Ray Harryhausen Has Died

The special effects genius was 92

Ray Harryhausen

by Phil de Semlyen |
Published on

Ray Harryhausen, a master of stop-motion animation and a true movie great, has died. He was 92.

Born in Los Angeles in June 1920, Harryhausen's enthusiasm for the burgeoning form of animation was sparked by a viewing of Willis O’Brien’s **King Kong **as a wide-eyed 13 year-old. Two years later and he could be found crafting his own homemade animations, prototypes of the models he would quickly come to perfect in **Mighty Joe Young **(1949), **It Came From Beneath The Sea **(1955), 20 Million Miles To Earth (1957) and The Valley Of Gwangi (1969).

Three **Sinbad **movies delivered classic monsters like the Cyclops and Homonicus, **Jason And The Argonauts **(1963) brought skeletons and Talos to the screen, while Clash Of The Titans (1981) delivered Medusa and unleashed a Kraken. All memorable; all maintained for posterity by the Ray & Diana Harryhausen Foundation.

Harryhausen's magic captivated young viewers like Peter Jackson, Steven Spielberg and James Cameron, all of whom are quick to recognise their subsequent debt to Harryhausen and pay tribute to his artistry. “The Lord Of The Rings is my ‘Ray Harryhausen movie’," enthuses Jackson. "Without his wondrous images and storytelling it would never have been made – not by me at least.” Cameron describes him simply as "a giant".

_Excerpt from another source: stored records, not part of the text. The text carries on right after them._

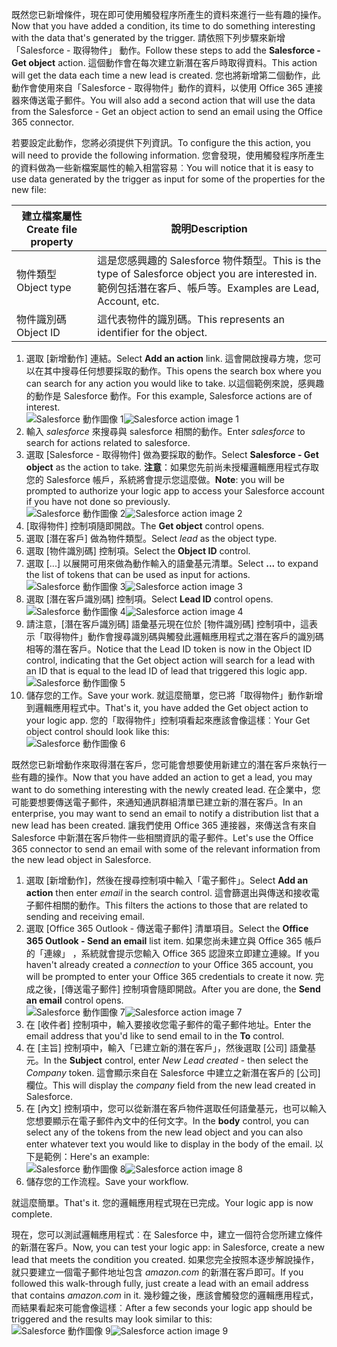 <span data-ttu-id="a3989-101">既然您已新增條件，現在即可使用觸發程序所產生的資料來進行一些有趣的操作。</span><span class="sxs-lookup"><span data-stu-id="a3989-101">Now that you have added a condition, its time to do something interesting with the data that's generated by the trigger.</span></span> <span data-ttu-id="a3989-102">請依照下列步驟來新增「Salesforce - 取得物件」  動作。</span><span class="sxs-lookup"><span data-stu-id="a3989-102">Follow these steps to add the **Salesforce - Get object** action.</span></span> <span data-ttu-id="a3989-103">這個動作會在每次建立新潛在客戶時取得資料。</span><span class="sxs-lookup"><span data-stu-id="a3989-103">This action will get the data each time a new lead is created.</span></span> <span data-ttu-id="a3989-104">您也將新增第二個動作，此動作會使用來自「Salesforce - 取得物件」動作的資料，以使用 Office 365 連接器來傳送電子郵件。</span><span class="sxs-lookup"><span data-stu-id="a3989-104">You will also add a second action that will use the data from the Salesforce - Get an object action to send an email using the Office 365 connector.</span></span>  

<span data-ttu-id="a3989-105">若要設定此動作，您將必須提供下列資訊。</span><span class="sxs-lookup"><span data-stu-id="a3989-105">To configure the this action, you will need to provide the following information.</span></span> <span data-ttu-id="a3989-106">您會發現，使用觸發程序所產生的資料做為一些新檔案屬性的輸入相當容易︰</span><span class="sxs-lookup"><span data-stu-id="a3989-106">You will notice that it is easy to use data generated by the trigger as input for some of the properties for the new file:</span></span>

| <span data-ttu-id="a3989-107">建立檔案屬性</span><span class="sxs-lookup"><span data-stu-id="a3989-107">Create file property</span></span> | <span data-ttu-id="a3989-108">說明</span><span class="sxs-lookup"><span data-stu-id="a3989-108">Description</span></span> |
| --- | --- |
| <span data-ttu-id="a3989-109">物件類型</span><span class="sxs-lookup"><span data-stu-id="a3989-109">Object type</span></span> |<span data-ttu-id="a3989-110">這是您感興趣的 Salesforce 物件類型。</span><span class="sxs-lookup"><span data-stu-id="a3989-110">This is the type of Salesforce object you are interested in.</span></span> <span data-ttu-id="a3989-111">範例包括潛在客戶、帳戶等。</span><span class="sxs-lookup"><span data-stu-id="a3989-111">Examples are Lead, Account, etc.</span></span> |
| <span data-ttu-id="a3989-112">物件識別碼</span><span class="sxs-lookup"><span data-stu-id="a3989-112">Object ID</span></span> |<span data-ttu-id="a3989-113">這代表物件的識別碼。</span><span class="sxs-lookup"><span data-stu-id="a3989-113">This represents an identifier for the object.</span></span> |

1. <span data-ttu-id="a3989-114">選取 [新增動作]  連結。</span><span class="sxs-lookup"><span data-stu-id="a3989-114">Select **Add an action** link.</span></span> <span data-ttu-id="a3989-115">這會開啟搜尋方塊，您可以在其中搜尋任何想要採取的動作。</span><span class="sxs-lookup"><span data-stu-id="a3989-115">This opens the search box where you can search for any action you would like to take.</span></span> <span data-ttu-id="a3989-116">以這個範例來說，感興趣的動作是 Salesforce 動作。</span><span class="sxs-lookup"><span data-stu-id="a3989-116">For this example, Salesforce actions are of interest.</span></span>      
   <span data-ttu-id="a3989-117">![Salesforce 動作圖像 1](./media/connectors-create-api-salesforce/action-1.png)</span><span class="sxs-lookup"><span data-stu-id="a3989-117">![Salesforce action image 1](./media/connectors-create-api-salesforce/action-1.png)</span></span>  
2. <span data-ttu-id="a3989-118">輸入 *salesforce* 來搜尋與 salesforce 相關的動作。</span><span class="sxs-lookup"><span data-stu-id="a3989-118">Enter *salesforce* to search for actions related to salesforce.</span></span>
3. <span data-ttu-id="a3989-119">選取 [Salesforce - 取得物件] 做為要採取的動作。</span><span class="sxs-lookup"><span data-stu-id="a3989-119">Select **Salesforce - Get object** as the action to take.</span></span>   <span data-ttu-id="a3989-120">**注意**：如果您先前尚未授權邏輯應用程式存取您的 Salesforce 帳戶，系統將會提示您這麼做。</span><span class="sxs-lookup"><span data-stu-id="a3989-120">**Note**: you will be prompted to authorize your logic app to access your Salesforce account if you have not done so previously.</span></span>    
   <span data-ttu-id="a3989-121">![Salesforce 動作圖像 2](./media/connectors-create-api-salesforce/action-2.png)</span><span class="sxs-lookup"><span data-stu-id="a3989-121">![Salesforce action image 2](./media/connectors-create-api-salesforce/action-2.png)</span></span>    
4. <span data-ttu-id="a3989-122">[取得物件]  控制項隨即開啟。</span><span class="sxs-lookup"><span data-stu-id="a3989-122">The **Get object** control opens.</span></span>  
5. <span data-ttu-id="a3989-123">選取 [潛在客戶]  做為物件類型。</span><span class="sxs-lookup"><span data-stu-id="a3989-123">Select *lead* as the object type.</span></span>
6. <span data-ttu-id="a3989-124">選取 [物件識別碼]  控制項。</span><span class="sxs-lookup"><span data-stu-id="a3989-124">Select the **Object ID** control.</span></span>
7. <span data-ttu-id="a3989-125">選取 [...]  以展開可用來做為動作輸入的語彙基元清單。</span><span class="sxs-lookup"><span data-stu-id="a3989-125">Select **...** to expand the list of tokens that can be used as input for actions.</span></span>       
   <span data-ttu-id="a3989-126">![Salesforce 動作圖像 3](./media/connectors-create-api-salesforce/action-3.png)</span><span class="sxs-lookup"><span data-stu-id="a3989-126">![Salesforce action image 3](./media/connectors-create-api-salesforce/action-3.png)</span></span>    
8. <span data-ttu-id="a3989-127">選取 [潛在客戶識別碼]  控制項。</span><span class="sxs-lookup"><span data-stu-id="a3989-127">Select **Lead ID** control opens.</span></span>   
   <span data-ttu-id="a3989-128">![Salesforce 動作圖像 4](./media/connectors-create-api-salesforce/action-4.png)</span><span class="sxs-lookup"><span data-stu-id="a3989-128">![Salesforce action image 4](./media/connectors-create-api-salesforce/action-4.png)</span></span>     
9. <span data-ttu-id="a3989-129">請注意，[潛在客戶識別碼] 語彙基元現在位於 [物件識別碼] 控制項中，這表示「取得物件」動作會搜尋識別碼與觸發此邏輯應用程式之潛在客戶的識別碼相等的潛在客戶。</span><span class="sxs-lookup"><span data-stu-id="a3989-129">Notice that the Lead ID token is now in the Object ID control, indicating that the Get object action will search for a lead with an ID that is equal to the lead ID of lead that triggered this logic app.</span></span>  
   ![Salesforce 動作圖像 5](./media/connectors-create-api-salesforce/action-5.png)  
10. <span data-ttu-id="a3989-131">儲存您的工作。</span><span class="sxs-lookup"><span data-stu-id="a3989-131">Save your work.</span></span> <span data-ttu-id="a3989-132">就這麼簡單，您已將「取得物件」動作新增到邏輯應用程式中。</span><span class="sxs-lookup"><span data-stu-id="a3989-132">That's it, you have added the Get object action to your logic app.</span></span> <span data-ttu-id="a3989-133">您的「取得物件」控制項看起來應該會像這樣︰</span><span class="sxs-lookup"><span data-stu-id="a3989-133">Your Get object control should look like this:</span></span>    
    ![Salesforce 動作圖像 6](./media/connectors-create-api-salesforce/action-6.png)  

<span data-ttu-id="a3989-135">既然您已新增動作來取得潛在客戶，您可能會想要使用新建立的潛在客戶來執行一些有趣的操作。</span><span class="sxs-lookup"><span data-stu-id="a3989-135">Now that you have added an action to get a lead, you may want to do something interesting with the newly created lead.</span></span> <span data-ttu-id="a3989-136">在企業中，您可能要想要傳送電子郵件，來通知通訊群組清單已建立新的潛在客戶。</span><span class="sxs-lookup"><span data-stu-id="a3989-136">In an enterprise, you may want to send an email to notify a distribution list that a new lead has been created.</span></span> <span data-ttu-id="a3989-137">讓我們使用 Office 365 連接器，來傳送含有來自 Salesforce 中新潛在客戶物件一些相關資訊的電子郵件。</span><span class="sxs-lookup"><span data-stu-id="a3989-137">Let's use the Office 365 connector to send an email with some of the relevant information from the new lead object in Salesforce.</span></span>  

1. <span data-ttu-id="a3989-138">選取 [新增動作]，然後在搜尋控制項中輸入「電子郵件」。</span><span class="sxs-lookup"><span data-stu-id="a3989-138">Select **Add an action** then enter *email* in the search control.</span></span> <span data-ttu-id="a3989-139">這會篩選出與傳送和接收電子郵件相關的動作。</span><span class="sxs-lookup"><span data-stu-id="a3989-139">This filters the actions to those that are related to sending and receiving email.</span></span>  
2. <span data-ttu-id="a3989-140">選取 [Office 365 Outlook - 傳送電子郵件]  清單項目。</span><span class="sxs-lookup"><span data-stu-id="a3989-140">Select the **Office 365 Outlook - Send an email** list item.</span></span> <span data-ttu-id="a3989-141">如果您尚未建立與 Office 365 帳戶的「連線」  ，系統就會提示您輸入 Office 365 認證來立即建立連線。</span><span class="sxs-lookup"><span data-stu-id="a3989-141">If you haven't already created a *connection* to your Office 365 account, you will be prompted to enter your Office 365 credentials to create it now.</span></span> <span data-ttu-id="a3989-142">完成之後，[傳送電子郵件]  控制項會隨即開啟。</span><span class="sxs-lookup"><span data-stu-id="a3989-142">After you are done, the **Send an email** control opens.</span></span>        
   <span data-ttu-id="a3989-143">![Salesforce 動作圖像 7](./media/connectors-create-api-salesforce/action-7.png)</span><span class="sxs-lookup"><span data-stu-id="a3989-143">![Salesforce action image 7](./media/connectors-create-api-salesforce/action-7.png)</span></span>  
3. <span data-ttu-id="a3989-144">在 [收件者]  控制項中，輸入要接收您電子郵件的電子郵件地址。</span><span class="sxs-lookup"><span data-stu-id="a3989-144">Enter the email address that you'd like to send email to in the **To** control.</span></span>
4. <span data-ttu-id="a3989-145">在 [主旨] 控制項中，輸入「已建立新的潛在客戶」，然後選取 [公司] 語彙基元。</span><span class="sxs-lookup"><span data-stu-id="a3989-145">In the **Subject** control, enter *New Lead created* - then select the *Company* token.</span></span> <span data-ttu-id="a3989-146">這會顯示來自在 Salesforce 中建立之新潛在客戶的 [公司]  欄位。</span><span class="sxs-lookup"><span data-stu-id="a3989-146">This will display the *company* field from the new lead created in Salesforce.</span></span>  
5. <span data-ttu-id="a3989-147">在 [內文]  控制項中，您可以從新潛在客戶物件選取任何語彙基元，也可以輸入您想要顯示在電子郵件內文中的任何文字。</span><span class="sxs-lookup"><span data-stu-id="a3989-147">In the **body** control, you can select any of the tokens from the new lead object and you can also enter whatever text you would like to display in the body of the email.</span></span> <span data-ttu-id="a3989-148">以下是範例：</span><span class="sxs-lookup"><span data-stu-id="a3989-148">Here's an example:</span></span>  
   <span data-ttu-id="a3989-149">![Salesforce 動作圖像 8](./media/connectors-create-api-salesforce/action-8.png)</span><span class="sxs-lookup"><span data-stu-id="a3989-149">![Salesforce action image 8](./media/connectors-create-api-salesforce/action-8.png)</span></span>   
6. <span data-ttu-id="a3989-150">儲存您的工作流程。</span><span class="sxs-lookup"><span data-stu-id="a3989-150">Save your workflow.</span></span>  

<span data-ttu-id="a3989-151">就這麼簡單。</span><span class="sxs-lookup"><span data-stu-id="a3989-151">That's it.</span></span> <span data-ttu-id="a3989-152">您的邏輯應用程式現在已完成。</span><span class="sxs-lookup"><span data-stu-id="a3989-152">Your logic app is now complete.</span></span>  

<span data-ttu-id="a3989-153">現在，您可以測試邏輯應用程式︰在 Salesforce 中，建立一個符合您所建立條件的新潛在客戶。</span><span class="sxs-lookup"><span data-stu-id="a3989-153">Now, you can test your logic app: in Salesforce, create a new lead that meets the condition you created.</span></span>  <span data-ttu-id="a3989-154">如果您完全按照本逐步解說操作，就只要建立一個電子郵件地址包含 *amazon.com* 的新潛在客戶即可。</span><span class="sxs-lookup"><span data-stu-id="a3989-154">If you followed this walk-through fully, just create a lead with an email address that contains *amazon.com* in it.</span></span> <span data-ttu-id="a3989-155">幾秒鐘之後，應該會觸發您的邏輯應用程式，而結果看起來可能會像這樣︰</span><span class="sxs-lookup"><span data-stu-id="a3989-155">After a few seconds your logic app should be triggered and the results may look similar to this:</span></span>  
<span data-ttu-id="a3989-156">![Salesforce 動作圖像 9](./media/connectors-create-api-salesforce/action-9.png)</span><span class="sxs-lookup"><span data-stu-id="a3989-156">![Salesforce action image 9](./media/connectors-create-api-salesforce/action-9.png)</span></span>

When **Empire **spoke to the great man last year, he remembered working on those stop-motion classics with great fondness. Always unwilling to pick a favourite monster creation - it was like trying to pick a favourite child, he reasoned - he did confess to a weakness for his dinosaurs. "We tried real animals in some of the prehistoric pictures", he remembered, "just to save time and money, but the real animals never look as good as the animated ones".

Not merely a master craftsman, Harryhausen's handling of stop-motion action sequences was sublime too. Perhaps the greatest of all his set-pieces was Jason And The Argonauts**' timeless set-to in which Jason and his band battle a small cohort of skeletons, three months' worth of painstaking labour. Dynamic, free-flowing and filled with clammy desperation, it's a piece of cinema that remains lodged in the mind long after the film ends. We can't think of a better tribute.